_Problem statement_
Among the entries below, find all lines that include "objective" and copy them.

+ + + + + + +

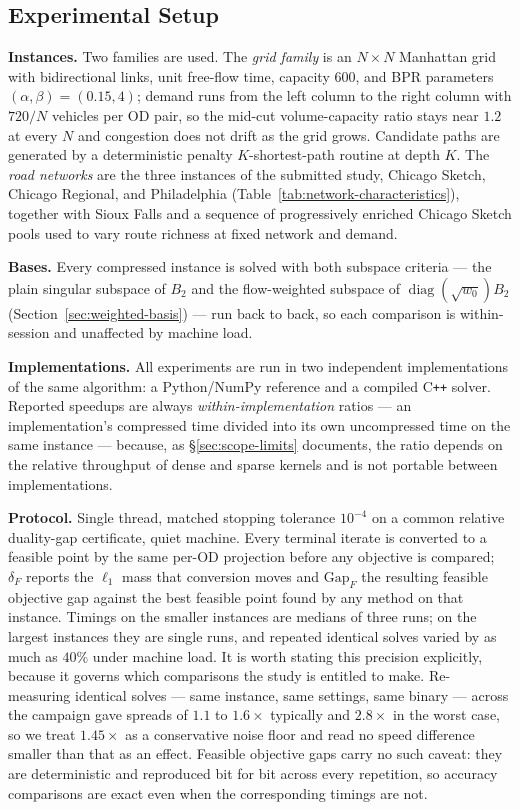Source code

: \documentclass[11pt]{article}
\begin{document}
\subsection{Experimental Setup}
\label{sec:setup}


\textbf{Instances.} Two families are used. The \emph{grid family} is an $N\times N$
Manhattan grid with bidirectional links, unit free-flow time, capacity $600$, and BPR
parameters $(\alpha,\beta)=(0.15,4)$; demand runs from the left column to the right column
with $720/N$ vehicles per OD pair, so the mid-cut volume-capacity ratio stays near $1.2$ at
every $N$ and congestion does not drift as the grid grows. Candidate paths are generated by
a deterministic penalty $K$-shortest-path routine at depth $K$. The \emph{road networks} are
the three instances of the submitted study, Chicago Sketch, Chicago Regional, and
Philadelphia (Table~\ref{tab:network-characteristics}), together with Sioux Falls and a
sequence of progressively enriched Chicago Sketch pools used to vary route richness at fixed
network and demand.

\textbf{Bases.} Every compressed instance is solved with both subspace criteria --- the plain
singular subspace of $B_2$ and the flow-weighted subspace of
$\operatorname{diag}(\sqrt{w_0})B_2$ (Section~\ref{sec:weighted-basis}) --- run back to back, so
each comparison is within-session and unaffected by machine load.

\textbf{Implementations.} All experiments are run in two independent implementations of the
same algorithm: a Python/NumPy reference and a compiled C\texttt{++} solver. Reported
speedups are always \emph{within-implementation} ratios --- an implementation's compressed
time divided into its own uncompressed time on the same instance --- because, as
\S\ref{sec:scope-limits} documents, the ratio depends on the relative throughput of dense and
sparse kernels and is not portable between implementations.

\textbf{Protocol.} Single thread, matched stopping tolerance $10^{-4}$ on a common relative
duality-gap certificate, quiet machine. Every terminal iterate is converted to a feasible
point by the same per-OD projection before any objective is compared; $\delta_F$ reports the
$\ell_1$ mass that conversion moves and $\mathrm{Gap}_F$ the resulting feasible objective
gap against the best feasible point found by any method on that instance. Timings on the
smaller instances are medians of three runs; on the largest instances they are single runs,
and repeated identical solves varied by as much as $40\%$ under machine load. It is worth
stating this precision explicitly, because it governs which comparisons the study is entitled
to make. Re-measuring identical solves --- same instance, same settings, same binary --- across
the campaign gave spreads of $1.1$ to $1.6\times$ typically and $2.8\times$ in the worst case,
so we treat $1.45\times$ as a conservative noise floor and read no speed difference smaller
than that as an effect. Feasible objective gaps carry no such caveat: they are deterministic
and reproduced bit for bit across every repetition, so accuracy comparisons are exact even when
the corresponding timings are not.
\end{document}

+ + + + + + +

_Solution for this exercise_
point by the same per-OD projection before any objective is compared; $\delta_F$ reports the
$\ell_1$ mass that conversion moves and $\mathrm{Gap}_F$ the resulting feasible objective
than that as an effect. Feasible objective gaps carry no such caveat: they are deterministic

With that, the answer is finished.